For simplicity and ease of use, we rely on the `datasets` module from 🤗 huggingface to load and access sample documents from keyphrase extraction datasets. Please have a look at our organization page (https://huggingface.co/taln-ls2n) for more information on which datasets are available.

In [3]:
from datasets import load_dataset

# load the inspec dataset
dataset = load_dataset('taln-ls2n/inspec')

No config specified, defaulting to: inspec/raw
Reusing dataset inspec (/Users/boudin-f/.cache/huggingface/datasets/taln-ls2n___inspec/raw/1.1.0/0ae146cabe770846946b3279b4c751efe0aca2dd68b3f24427d4624cd22bb20d)

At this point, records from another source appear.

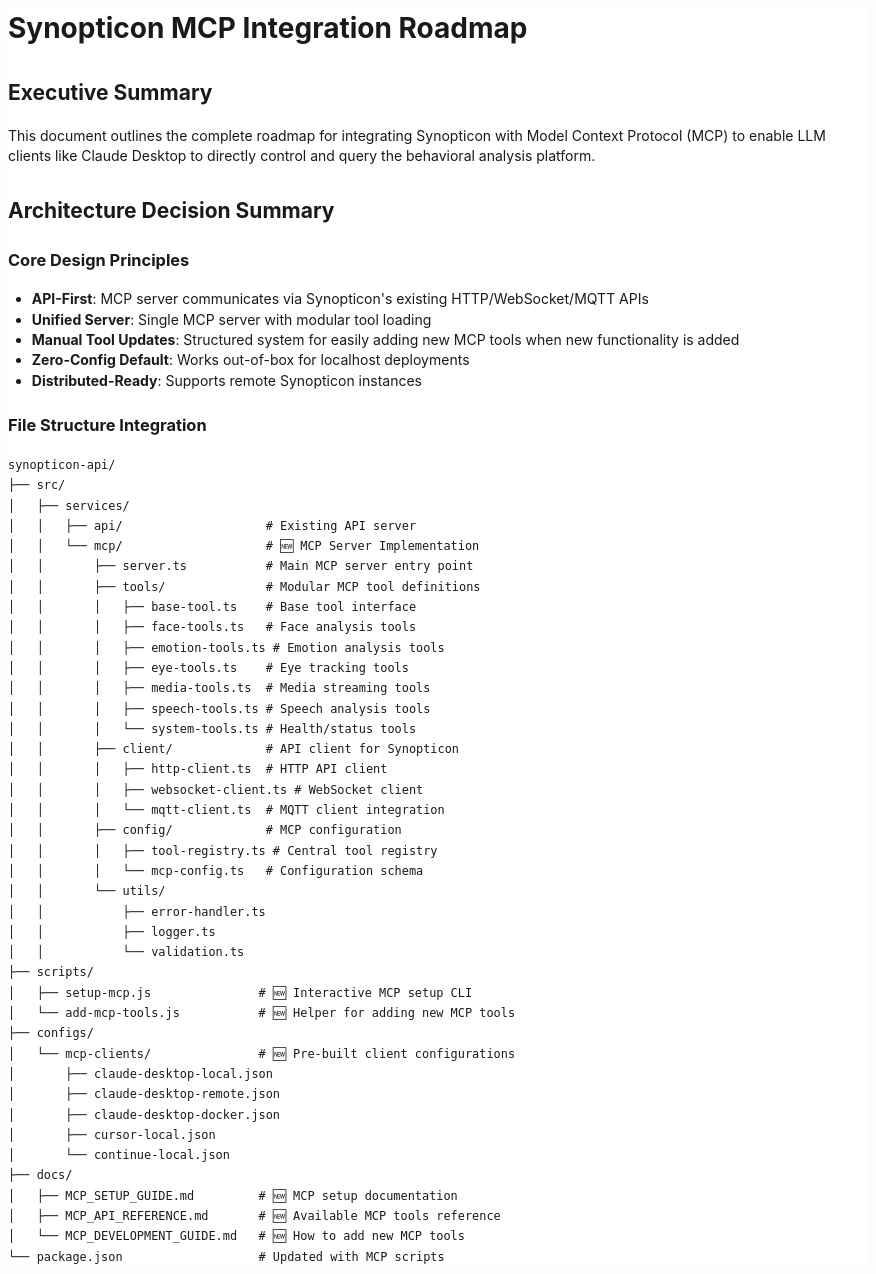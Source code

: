 # Synopticon MCP Integration Roadmap

## Executive Summary
This document outlines the complete roadmap for integrating Synopticon with Model Context Protocol (MCP) to enable LLM clients like Claude Desktop to directly control and query the behavioral analysis platform.

## Architecture Decision Summary

### Core Design Principles
- **API-First**: MCP server communicates via Synopticon's existing HTTP/WebSocket/MQTT APIs
- **Unified Server**: Single MCP server with modular tool loading
- **Manual Tool Updates**: Structured system for easily adding new MCP tools when new functionality is added
- **Zero-Config Default**: Works out-of-box for localhost deployments
- **Distributed-Ready**: Supports remote Synopticon instances

### File Structure Integration
```
synopticon-api/
├── src/
│   ├── services/
│   │   ├── api/                    # Existing API server
│   │   └── mcp/                    # 🆕 MCP Server Implementation
│   │       ├── server.ts           # Main MCP server entry point
│   │       ├── tools/              # Modular MCP tool definitions
│   │       │   ├── base-tool.ts    # Base tool interface
│   │       │   ├── face-tools.ts   # Face analysis tools
│   │       │   ├── emotion-tools.ts # Emotion analysis tools
│   │       │   ├── eye-tools.ts    # Eye tracking tools
│   │       │   ├── media-tools.ts  # Media streaming tools
│   │       │   ├── speech-tools.ts # Speech analysis tools
│   │       │   └── system-tools.ts # Health/status tools
│   │       ├── client/             # API client for Synopticon
│   │       │   ├── http-client.ts  # HTTP API client
│   │       │   ├── websocket-client.ts # WebSocket client
│   │       │   └── mqtt-client.ts  # MQTT client integration
│   │       ├── config/             # MCP configuration
│   │       │   ├── tool-registry.ts # Central tool registry
│   │       │   └── mcp-config.ts   # Configuration schema
│   │       └── utils/
│   │           ├── error-handler.ts
│   │           ├── logger.ts
│   │           └── validation.ts
├── scripts/
│   ├── setup-mcp.js               # 🆕 Interactive MCP setup CLI
│   └── add-mcp-tools.js           # 🆕 Helper for adding new MCP tools
├── configs/
│   └── mcp-clients/               # 🆕 Pre-built client configurations
│       ├── claude-desktop-local.json
│       ├── claude-desktop-remote.json
│       ├── claude-desktop-docker.json
│       ├── cursor-local.json
│       └── continue-local.json
├── docs/
│   ├── MCP_SETUP_GUIDE.md         # 🆕 MCP setup documentation
│   ├── MCP_API_REFERENCE.md       # 🆕 Available MCP tools reference
│   └── MCP_DEVELOPMENT_GUIDE.md   # 🆕 How to add new MCP tools
└── package.json                   # Updated with MCP scripts
```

  0%|          | 0/3 [00:00<?, ?it/s]

In [5]:
import spacy
from tqdm.notebook import tqdm
from spacy.tokenizer import _get_regex_pattern

nlp = spacy.load("en_core_web_sm")

# Tokenization fix for in-word hyphens (e.g. 'non-linear' would be kept 
# as one token instead of default spacy behavior of 'non', '-', 'linear')
# https://spacy.io/usage/linguistic-features#native-tokenizer-additions

from spacy.lang.char_classes import ALPHA, ALPHA_LOWER, ALPHA_UPPER
from spacy.lang.char_classes import CONCAT_QUOTES, LIST_ELLIPSES, LIST_ICONS
from spacy.util import compile_infix_regex

# Modify tokenizer infix patterns
infixes = (
    LIST_ELLIPSES
    + LIST_ICONS
    + [
        r"(?<=[0-9])[+\-\*^](?=[0-9-])",
        r"(?<=[{al}{q}])\.(?=[{au}{q}])".format(
            al=ALPHA_LOWER, au=ALPHA_UPPER, q=CONCAT_QUOTES
        ),
        r"(?<=[{a}]),(?=[{a}])".format(a=ALPHA),
        # ✅ Commented out regex that splits on hyphens between letters:
        # r"(?<=[{a}])(?:{h})(?=[{a}])".format(a=ALPHA, h=HYPHENS),
        r"(?<=[{a}0-9])[:<>=/](?=[{a}])".format(a=ALPHA),
    ]
)

infix_re = compile_infix_regex(infixes)
nlp.tokenizer.infix_finditer = infix_re.finditer

# populates a docs list with spacy doc objects
docs = []
for sample in tqdm(dataset['train']):
    docs.append(nlp(sample["title"]+". "+sample["abstract"]))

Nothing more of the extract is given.